OKLAHOMA CITY, Nov. 7, 2013 (GLOBE NEWSWIRE) -- On November 6, 2013 Gulfport Energy Corporation (Nasdaq:GPOR) (" Gulfport ") announced the pricing of an underwritten public offering (the " Gulfport Offering ") of 6,500,000 shares of its common stock at a price to the public of $56.75 per share. The underwriters have an option to purchase up to an additional 975,000 shares from Gulfport at the public offering price per share (less the underwriting discount). Net proceeds to Gulfport from the sale of the 6,500,000 shares of its common stock, after the underwriting discount and estimated offering expenses, will be approximately $354.3 million (or $407.5 million, if the underwriters exercise their option in full). On November 6, 2013, Gulfport also entered into an underwriting agreement for the sale, in an underwritten public offering (the " Diamondback Offering "), of 2,000,000 shares of common stock of Diamondback Energy, Inc. (NASDAQ: FANG) held by it. The underwriters also have an option to purchase up to an additional 300,000 shares of Diamondback common stock from Gulfport.

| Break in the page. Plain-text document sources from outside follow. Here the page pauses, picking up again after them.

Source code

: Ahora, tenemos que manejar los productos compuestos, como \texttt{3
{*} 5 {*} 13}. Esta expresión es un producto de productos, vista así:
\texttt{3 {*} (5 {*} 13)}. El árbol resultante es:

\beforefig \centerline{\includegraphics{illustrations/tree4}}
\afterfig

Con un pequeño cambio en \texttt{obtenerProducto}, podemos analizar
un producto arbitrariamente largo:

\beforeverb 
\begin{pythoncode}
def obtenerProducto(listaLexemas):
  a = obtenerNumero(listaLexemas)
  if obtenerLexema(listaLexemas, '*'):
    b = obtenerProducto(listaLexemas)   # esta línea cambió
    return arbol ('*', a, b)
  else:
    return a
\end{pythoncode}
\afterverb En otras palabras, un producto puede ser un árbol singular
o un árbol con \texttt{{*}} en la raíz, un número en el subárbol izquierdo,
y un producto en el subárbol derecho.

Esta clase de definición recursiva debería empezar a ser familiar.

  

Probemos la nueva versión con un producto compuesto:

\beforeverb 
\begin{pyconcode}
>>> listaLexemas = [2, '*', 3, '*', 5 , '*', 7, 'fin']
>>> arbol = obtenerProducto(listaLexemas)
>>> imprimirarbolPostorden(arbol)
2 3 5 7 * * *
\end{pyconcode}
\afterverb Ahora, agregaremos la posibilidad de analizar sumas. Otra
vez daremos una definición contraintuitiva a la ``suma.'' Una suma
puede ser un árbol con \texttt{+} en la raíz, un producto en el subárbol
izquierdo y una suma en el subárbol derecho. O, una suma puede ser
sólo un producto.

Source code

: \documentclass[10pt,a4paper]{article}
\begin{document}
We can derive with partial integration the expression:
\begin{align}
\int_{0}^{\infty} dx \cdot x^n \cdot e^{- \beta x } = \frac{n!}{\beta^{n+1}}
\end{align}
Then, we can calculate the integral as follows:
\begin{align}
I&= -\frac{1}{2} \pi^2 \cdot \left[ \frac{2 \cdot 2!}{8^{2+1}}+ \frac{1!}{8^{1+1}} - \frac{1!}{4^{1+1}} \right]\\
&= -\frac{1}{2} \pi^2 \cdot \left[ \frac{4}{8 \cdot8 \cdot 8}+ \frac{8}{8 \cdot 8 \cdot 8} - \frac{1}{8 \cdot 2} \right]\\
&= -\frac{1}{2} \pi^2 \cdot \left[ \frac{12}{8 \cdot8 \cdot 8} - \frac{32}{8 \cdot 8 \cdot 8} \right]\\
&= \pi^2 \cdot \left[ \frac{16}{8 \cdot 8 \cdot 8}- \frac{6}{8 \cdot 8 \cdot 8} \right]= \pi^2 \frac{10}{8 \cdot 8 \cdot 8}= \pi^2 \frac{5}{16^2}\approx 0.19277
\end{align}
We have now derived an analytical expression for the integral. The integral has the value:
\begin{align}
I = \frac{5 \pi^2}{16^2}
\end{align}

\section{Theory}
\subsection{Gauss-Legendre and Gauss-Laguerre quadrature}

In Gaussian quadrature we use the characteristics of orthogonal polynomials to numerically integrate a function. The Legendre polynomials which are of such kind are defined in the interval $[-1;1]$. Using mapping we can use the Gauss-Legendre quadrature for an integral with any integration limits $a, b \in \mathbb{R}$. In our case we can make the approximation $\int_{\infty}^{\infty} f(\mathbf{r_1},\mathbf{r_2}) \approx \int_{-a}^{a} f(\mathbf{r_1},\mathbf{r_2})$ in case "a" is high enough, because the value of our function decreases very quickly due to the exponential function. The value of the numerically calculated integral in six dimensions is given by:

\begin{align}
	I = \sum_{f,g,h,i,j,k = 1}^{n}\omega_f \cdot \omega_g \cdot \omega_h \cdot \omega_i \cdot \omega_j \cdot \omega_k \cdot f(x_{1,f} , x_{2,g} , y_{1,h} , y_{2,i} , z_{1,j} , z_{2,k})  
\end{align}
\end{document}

Net proceeds to Gulfport from the sale of the 2,000,000 shares of its Diamondback common stock will be approximately $102.6 million (or $118.0 million, if the underwriters exercise their option in full). Gulfport intends to use the net proceeds from these offerings for general corporate purposes, which may include expenditures associated with the 2014 drilling program and additional acreage acquisitions in the Utica Shale. Each offering is expected to close on November 13, 2013, subject to customary closing conditions.

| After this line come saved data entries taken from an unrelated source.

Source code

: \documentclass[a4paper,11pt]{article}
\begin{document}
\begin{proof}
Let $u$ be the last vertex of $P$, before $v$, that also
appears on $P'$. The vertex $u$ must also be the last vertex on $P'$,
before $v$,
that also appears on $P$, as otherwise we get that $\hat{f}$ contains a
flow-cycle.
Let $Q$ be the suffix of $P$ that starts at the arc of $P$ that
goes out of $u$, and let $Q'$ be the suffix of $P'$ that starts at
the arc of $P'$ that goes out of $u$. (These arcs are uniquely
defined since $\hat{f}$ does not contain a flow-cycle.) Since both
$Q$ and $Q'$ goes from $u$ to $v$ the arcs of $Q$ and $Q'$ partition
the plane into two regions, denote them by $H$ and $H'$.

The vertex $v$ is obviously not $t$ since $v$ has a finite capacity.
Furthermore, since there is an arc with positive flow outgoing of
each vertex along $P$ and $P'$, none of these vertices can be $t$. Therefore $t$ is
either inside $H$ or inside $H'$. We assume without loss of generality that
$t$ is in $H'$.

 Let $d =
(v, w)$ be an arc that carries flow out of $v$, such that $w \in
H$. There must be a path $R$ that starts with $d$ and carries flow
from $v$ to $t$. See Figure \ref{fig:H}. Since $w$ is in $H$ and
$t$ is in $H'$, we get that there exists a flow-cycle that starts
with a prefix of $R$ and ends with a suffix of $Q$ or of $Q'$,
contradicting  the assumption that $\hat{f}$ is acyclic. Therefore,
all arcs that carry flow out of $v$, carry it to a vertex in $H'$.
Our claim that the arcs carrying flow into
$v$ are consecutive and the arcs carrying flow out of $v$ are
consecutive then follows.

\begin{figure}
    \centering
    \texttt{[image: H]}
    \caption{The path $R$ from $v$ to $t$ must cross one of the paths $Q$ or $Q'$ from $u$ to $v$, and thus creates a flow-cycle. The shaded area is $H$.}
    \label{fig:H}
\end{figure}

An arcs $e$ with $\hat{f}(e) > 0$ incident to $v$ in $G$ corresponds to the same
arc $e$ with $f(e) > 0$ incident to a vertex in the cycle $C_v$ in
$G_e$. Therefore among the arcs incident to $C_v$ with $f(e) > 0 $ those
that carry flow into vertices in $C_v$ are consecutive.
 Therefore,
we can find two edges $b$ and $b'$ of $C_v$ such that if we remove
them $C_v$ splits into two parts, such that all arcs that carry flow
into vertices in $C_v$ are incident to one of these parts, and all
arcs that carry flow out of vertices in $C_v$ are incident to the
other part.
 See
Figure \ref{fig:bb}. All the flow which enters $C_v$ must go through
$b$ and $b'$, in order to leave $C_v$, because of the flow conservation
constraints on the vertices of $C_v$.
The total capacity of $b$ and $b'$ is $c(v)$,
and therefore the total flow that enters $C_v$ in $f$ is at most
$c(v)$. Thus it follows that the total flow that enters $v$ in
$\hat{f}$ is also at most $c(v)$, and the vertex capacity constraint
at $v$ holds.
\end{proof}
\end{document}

Credit Suisse, Barclays, Goldman, Sachs & Co. and Wells Fargo Securities are acting as joint book-runners in the Gulfport Offering. Copies of the preliminary prospectus supplement for the Gulfport Offering may be obtained on the website of the Securities and Exchange Commission, www.sec.gov, or by contacting Credit Suisse Securities (USA) LLC, Prospectus Department, at One Madison Avenue, New York, New York 10010, or by telephone at (800) 221-1037; Barclays Capital Inc. c/o Broadridge Financial Solutions, 1155 Long Island Avenue, Edgewood, New York 11717, by email at email@example.com, or by calling toll-free: (888) 603-5847; Goldman, Sachs & Co. at 200 West Street, New York, New York 10282-2198, Attention: Prospectus Department, by telephone at (866) 471-2526, by facsimile at: (212) 902-9316, or by email at: firstname.lastname@example.org; or Wells Fargo Securities, LLC Attn: Equity Syndicate Dept., 375 Park Avenue, New York, New York 10152, by telephone at: (800) 326-5897, by email at: email@example.com. Credit Suisse is acting as the sole lead book-runner in the Diamondback Offering. Copies of the preliminary prospectus supplement for the Diamondback Offering may be obtained on the website of the Securities and Exchange Commission, www.sec.gov , or by contacting Credit Suisse.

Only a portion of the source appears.